After our terrorist has burned and we have ‘enjoyed’ the disappointing whizz-bang-pops (that British fireworks have become) we sit around eating sugar coated apples and discuss how big, dangerous and exciting fireworks used to be in the ‘olden-days’ when we were small.
In Myanmar they do fireworks a little differently….
I’ve witnessed the orgy of light and noise that is the New Year celebrations at Sydney harbour in Australia, I’ve been to the Benidorm November festival and I was in Monrovia (the capital of Liberia) when the Chinese army let off of an Independence day firework display right in front of my house, that left the rest of the city digging up their AK47’s in the belief that the war had returned, before the police drove through the streets shouting “false alarm” through loud hailers and encouraging everyone to rebury their arms.

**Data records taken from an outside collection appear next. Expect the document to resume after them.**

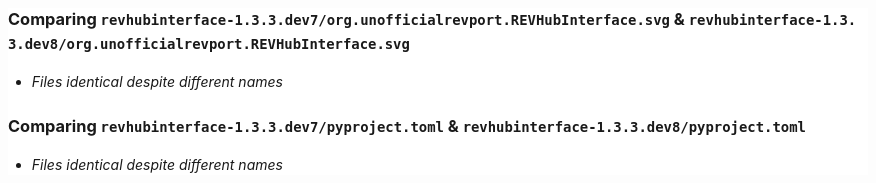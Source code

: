### Comparing `revhubinterface-1.3.3.dev7/org.unofficialrevport.REVHubInterface.svg` & `revhubinterface-1.3.3.dev8/org.unofficialrevport.REVHubInterface.svg`

 * *Files identical despite different names*

### Comparing `revhubinterface-1.3.3.dev7/pyproject.toml` & `revhubinterface-1.3.3.dev8/pyproject.toml`

 * *Files identical despite different names*

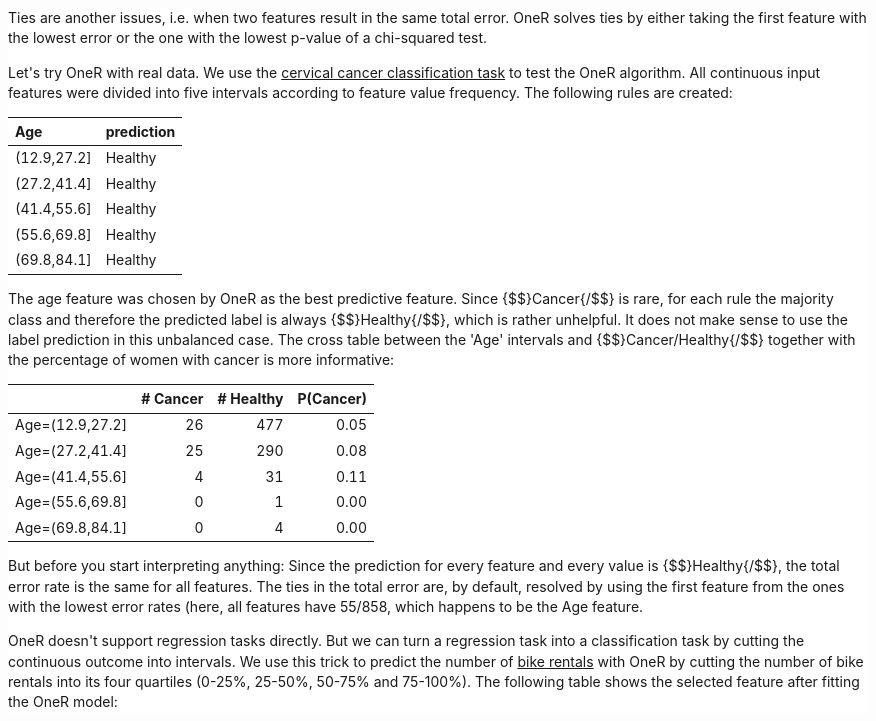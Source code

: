 Ties are another issues, i.e. when two features result in the same total error.
OneR solves ties by either taking the first feature with the lowest error or the one with the lowest p-value of a chi-squared test.

Let's try OneR with real data.
We use the [cervical cancer classification task](#cervical) to test the OneR algorithm. 
All continuous input features were divided into five intervals according to feature value frequency.
The following rules are created:

|Age         |prediction |
|:-----------|:----------|
|(12.9,27.2] |Healthy    |
|(27.2,41.4] |Healthy    |
|(41.4,55.6] |Healthy    |
|(55.6,69.8] |Healthy    |
|(69.8,84.1] |Healthy    |

The age feature was chosen by OneR as the best predictive feature. 
Since {$$}Cancer{/$$} is rare, for each rule the majority class and therefore the predicted label is always {$$}Healthy{/$$}, which is rather unhelpful.
It does not make sense to use the label prediction in this unbalanced case.
The cross table between the 'Age' intervals and {$$}Cancer$/$Healthy{/$$} together with the percentage of women with cancer is more informative:


|                | # Cancer| # Healthy| P(Cancer)|
|:---------------|--------:|---------:|---------:|
|Age=(12.9,27.2] |       26|       477|      0.05|
|Age=(27.2,41.4] |       25|       290|      0.08|
|Age=(41.4,55.6] |        4|        31|      0.11|
|Age=(55.6,69.8] |        0|         1|      0.00|
|Age=(69.8,84.1] |        0|         4|      0.00|

But before you start interpreting anything:
Since the prediction for every feature and every value is {$$}Healthy{/$$}, the total error rate is the same for all features.
The ties in the total error are, by default, resolved by using the first feature from the ones with the lowest error rates (here, all features have 55/858, which happens to be the Age feature.

OneR doesn't support regression tasks directly.
But we can turn a regression task into a classification task by cutting the continuous outcome into intervals.
We use this trick to predict the number of [bike rentals](#bike) with OneR by cutting the number of bike rentals into its four quartiles (0-25%, 25-50%, 50-75% and 75-100%).
The following table shows the selected feature after fitting the OneR model:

I’ve seen some fireworks in my time.
But all that fades into insignificance when compared with the phantasmagorical fire balloon festival that is Tazaungdaing, in Taunggyi that is happening right now in Myanmar.

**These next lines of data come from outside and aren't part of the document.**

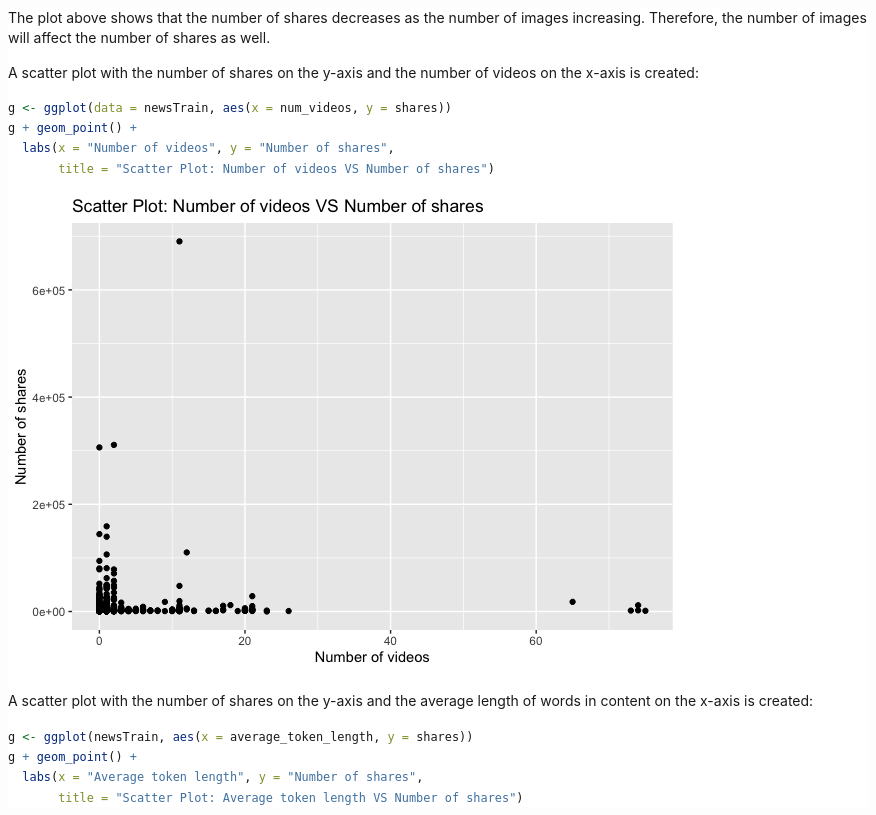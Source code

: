 
The plot above shows that the number of shares decreases as the number
of images increasing. Therefore, the number of images will affect the
number of shares as well.

A scatter plot with the number of shares on the y-axis and the number of
videos on the x-axis is created:

``` r
g <- ggplot(data = newsTrain, aes(x = num_videos, y = shares))
g + geom_point() +
  labs(x = "Number of videos", y = "Number of shares", 
       title = "Scatter Plot: Number of videos VS Number of shares") 
```

![](bus_files/figure-gfm/unnamed-chunk-14-1.png)

A scatter plot with the number of shares on the y-axis and the average
length of words in content on the x-axis is created:

``` r
g <- ggplot(newsTrain, aes(x = average_token_length, y = shares))
g + geom_point() + 
  labs(x = "Average token length", y = "Number of shares", 
       title = "Scatter Plot: Average token length VS Number of shares")
```
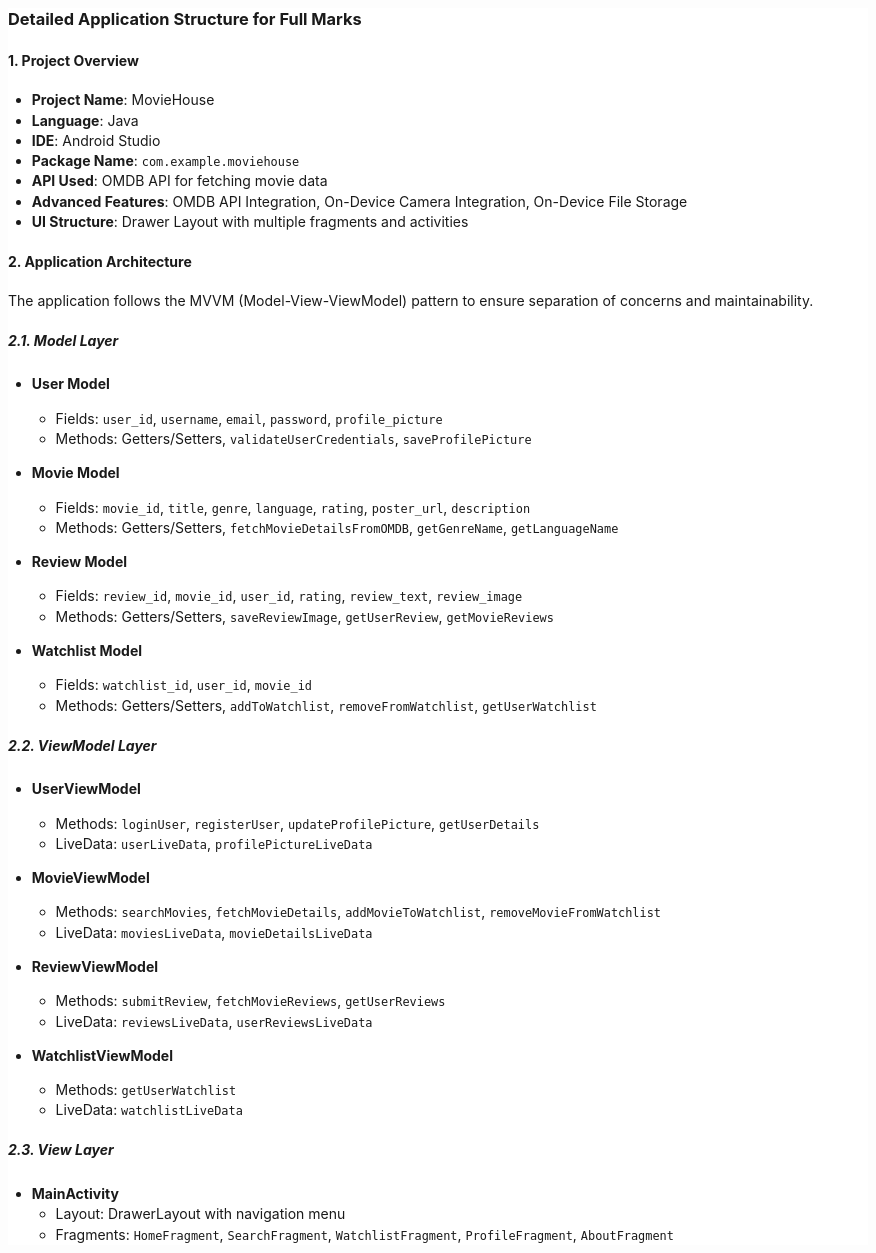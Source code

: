 ### Detailed Application Structure for Full Marks

#### 1. **Project Overview**

- **Project Name**: MovieHouse
- **Language**: Java
- **IDE**: Android Studio
- **Package Name**: `com.example.moviehouse`
- **API Used**: OMDB API for fetching movie data
- **Advanced Features**: OMDB API Integration, On-Device Camera Integration, On-Device File Storage
- **UI Structure**: Drawer Layout with multiple fragments and activities

#### 2. **Application Architecture**

The application follows the MVVM (Model-View-ViewModel) pattern to ensure separation of concerns and maintainability.

##### **2.1. Model Layer**

- **User Model**
  - Fields: `user_id`, `username`, `email`, `password`, `profile_picture`
  - Methods: Getters/Setters, `validateUserCredentials`, `saveProfilePicture`
  
- **Movie Model**
  - Fields: `movie_id`, `title`, `genre`, `language`, `rating`, `poster_url`, `description`
  - Methods: Getters/Setters, `fetchMovieDetailsFromOMDB`, `getGenreName`, `getLanguageName`
  
- **Review Model**
  - Fields: `review_id`, `movie_id`, `user_id`, `rating`, `review_text`, `review_image`
  - Methods: Getters/Setters, `saveReviewImage`, `getUserReview`, `getMovieReviews`

- **Watchlist Model**
  - Fields: `watchlist_id`, `user_id`, `movie_id`
  - Methods: Getters/Setters, `addToWatchlist`, `removeFromWatchlist`, `getUserWatchlist`

##### **2.2. ViewModel Layer**

- **UserViewModel**
  - Methods: `loginUser`, `registerUser`, `updateProfilePicture`, `getUserDetails`
  - LiveData: `userLiveData`, `profilePictureLiveData`

- **MovieViewModel**
  - Methods: `searchMovies`, `fetchMovieDetails`, `addMovieToWatchlist`, `removeMovieFromWatchlist`
  - LiveData: `moviesLiveData`, `movieDetailsLiveData`

- **ReviewViewModel**
  - Methods: `submitReview`, `fetchMovieReviews`, `getUserReviews`
  - LiveData: `reviewsLiveData`, `userReviewsLiveData`

- **WatchlistViewModel**
  - Methods: `getUserWatchlist`
  - LiveData: `watchlistLiveData`

##### **2.3. View Layer**

- **MainActivity**
  - Layout: DrawerLayout with navigation menu
  - Fragments: `HomeFragment`, `SearchFragment`, `WatchlistFragment`, `ProfileFragment`, `AboutFragment`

This is one of the many ‘Nya Mee Gyi’ balloons that are released during the festival. These amazingly complicated contraptions are a paper and bamboo balloon that is inflated using hot air from flaming torches. As the balloon begins to rise the fuses of the fireworks attached to a framework undercarriage are lit and (if all goes to plan) a breathtaking display of fireworks is presented from below the balloon that builds in intensity the higher the balloon rises.
If the balloon successfully ascends and the fireworks go off at the right time then the the crowd goes wild, and the pyrotechnicians congratulate themselves on a job well done, this is a competition, there is money to be won for the best display worth many millions of Kyat. However more importantly there are reputations to be upheld. The ‘firemasters’ or ‘meesaya’ spend months designing and building their balloons and perfecting their fireworks displays and each year they get more and more elaborate.

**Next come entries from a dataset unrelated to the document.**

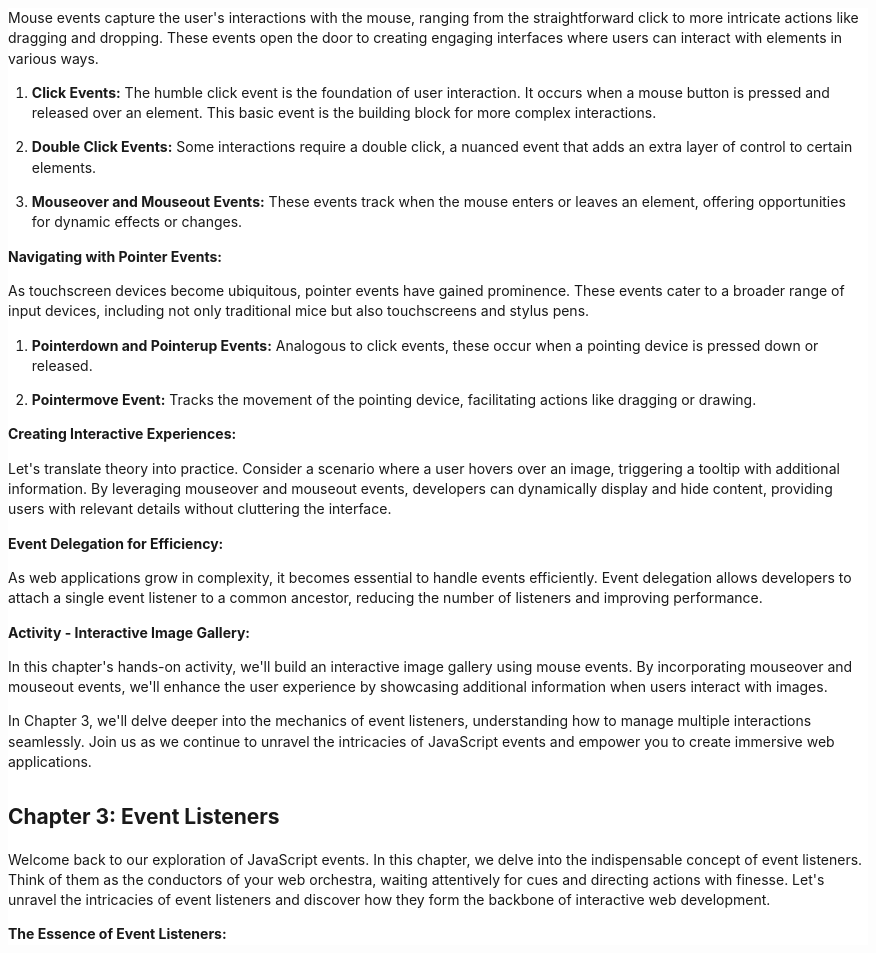 Mouse events capture the user's interactions with the mouse, ranging from the straightforward click to more intricate actions like dragging and dropping. These events open the door to creating engaging interfaces where users can interact with elements in various ways.

1. **Click Events:** The humble click event is the foundation of user interaction. It occurs when a mouse button is pressed and released over an element. This basic event is the building block for more complex interactions.
    
2. **Double Click Events:** Some interactions require a double click, a nuanced event that adds an extra layer of control to certain elements.
    
3. **Mouseover and Mouseout Events:** These events track when the mouse enters or leaves an element, offering opportunities for dynamic effects or changes.
    

**Navigating with Pointer Events:**

As touchscreen devices become ubiquitous, pointer events have gained prominence. These events cater to a broader range of input devices, including not only traditional mice but also touchscreens and stylus pens.

1. **Pointerdown and Pointerup Events:** Analogous to click events, these occur when a pointing device is pressed down or released.
    
2. **Pointermove Event:** Tracks the movement of the pointing device, facilitating actions like dragging or drawing.
    

**Creating Interactive Experiences:**

Let's translate theory into practice. Consider a scenario where a user hovers over an image, triggering a tooltip with additional information. By leveraging mouseover and mouseout events, developers can dynamically display and hide content, providing users with relevant details without cluttering the interface.

**Event Delegation for Efficiency:**

As web applications grow in complexity, it becomes essential to handle events efficiently. Event delegation allows developers to attach a single event listener to a common ancestor, reducing the number of listeners and improving performance.

**Activity - Interactive Image Gallery:**

In this chapter's hands-on activity, we'll build an interactive image gallery using mouse events. By incorporating mouseover and mouseout events, we'll enhance the user experience by showcasing additional information when users interact with images.

In Chapter 3, we'll delve deeper into the mechanics of event listeners, understanding how to manage multiple interactions seamlessly. Join us as we continue to unravel the intricacies of JavaScript events and empower you to create immersive web applications.

## Chapter 3: Event Listeners

Welcome back to our exploration of JavaScript events. In this chapter, we delve into the indispensable concept of event listeners. Think of them as the conductors of your web orchestra, waiting attentively for cues and directing actions with finesse. Let's unravel the intricacies of event listeners and discover how they form the backbone of interactive web development.

**The Essence of Event Listeners:**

Unfortunately every year there are incidents when everything doesn’t go to plan, and sometimes balloons don’t behave as they should. Casualties and sometimes fatalities occur as revellers are packed in close together in the balloon launching ground and cannot escape if a balloon were to fail.
And as you can see from the video, being under the balloon is half the ‘fun’, this experience is, as a Myanmar friend explained to me “The running of the bulls in Myanmar”.